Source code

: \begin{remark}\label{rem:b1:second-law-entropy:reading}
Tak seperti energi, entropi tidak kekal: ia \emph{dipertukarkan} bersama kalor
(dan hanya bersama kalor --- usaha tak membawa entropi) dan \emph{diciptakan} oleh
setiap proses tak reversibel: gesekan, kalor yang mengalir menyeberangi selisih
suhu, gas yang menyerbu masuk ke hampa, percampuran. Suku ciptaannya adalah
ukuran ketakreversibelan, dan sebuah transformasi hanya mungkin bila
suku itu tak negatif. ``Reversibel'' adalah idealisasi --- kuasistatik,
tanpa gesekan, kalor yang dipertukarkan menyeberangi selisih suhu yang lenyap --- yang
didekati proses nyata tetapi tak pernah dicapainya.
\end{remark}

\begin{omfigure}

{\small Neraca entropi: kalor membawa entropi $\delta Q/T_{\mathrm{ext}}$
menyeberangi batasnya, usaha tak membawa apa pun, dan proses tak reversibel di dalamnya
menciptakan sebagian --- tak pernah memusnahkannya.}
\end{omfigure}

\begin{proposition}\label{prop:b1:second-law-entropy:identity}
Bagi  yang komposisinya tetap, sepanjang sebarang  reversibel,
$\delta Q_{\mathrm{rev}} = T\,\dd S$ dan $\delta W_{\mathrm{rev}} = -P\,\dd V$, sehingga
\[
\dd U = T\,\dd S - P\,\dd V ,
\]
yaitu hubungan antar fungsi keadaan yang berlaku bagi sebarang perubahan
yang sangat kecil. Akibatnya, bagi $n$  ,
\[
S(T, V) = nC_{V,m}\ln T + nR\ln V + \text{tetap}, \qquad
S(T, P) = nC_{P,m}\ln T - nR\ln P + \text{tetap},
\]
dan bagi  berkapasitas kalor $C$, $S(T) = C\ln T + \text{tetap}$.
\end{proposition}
___
TASK DESCRIPTION » When you answer, output all of the material exactly as it appears above.

SOLUTION TO THE EXERCISE »
Source code

: \begin{remark}\label{rem:b1:second-law-entropy:reading}
Tak seperti energi, entropi tidak kekal: ia \emph{dipertukarkan} bersama kalor
(dan hanya bersama kalor --- usaha tak membawa entropi) dan \emph{diciptakan} oleh
setiap proses tak reversibel: gesekan, kalor yang mengalir menyeberangi selisih
suhu, gas yang menyerbu masuk ke hampa, percampuran. Suku ciptaannya adalah
ukuran ketakreversibelan, dan sebuah transformasi hanya mungkin bila
suku itu tak negatif. ``Reversibel'' adalah idealisasi --- kuasistatik,
tanpa gesekan, kalor yang dipertukarkan menyeberangi selisih suhu yang lenyap --- yang
didekati proses nyata tetapi tak pernah dicapainya.
\end{remark}

\begin{omfigure}

{\small Neraca entropi: kalor membawa entropi $\delta Q/T_{\mathrm{ext}}$
menyeberangi batasnya, usaha tak membawa apa pun, dan proses tak reversibel di dalamnya
menciptakan sebagian --- tak pernah memusnahkannya.}
\end{omfigure}

\begin{proposition}\label{prop:b1:second-law-entropy:identity}
Bagi  yang komposisinya tetap, sepanjang sebarang  reversibel,
$\delta Q_{\mathrm{rev}} = T\,\dd S$ dan $\delta W_{\mathrm{rev}} = -P\,\dd V$, sehingga
\[
\dd U = T\,\dd S - P\,\dd V ,
\]
yaitu hubungan antar fungsi keadaan yang berlaku bagi sebarang perubahan
yang sangat kecil. Akibatnya, bagi $n$  ,
\[
S(T, V) = nC_{V,m}\ln T + nR\ln V + \text{tetap}, \qquad
S(T, P) = nC_{P,m}\ln T - nR\ln P + \text{tetap},
\]
dan bagi  berkapasitas kalor $C$, $S(T) = C\ln T + \text{tetap}$.
\end{proposition}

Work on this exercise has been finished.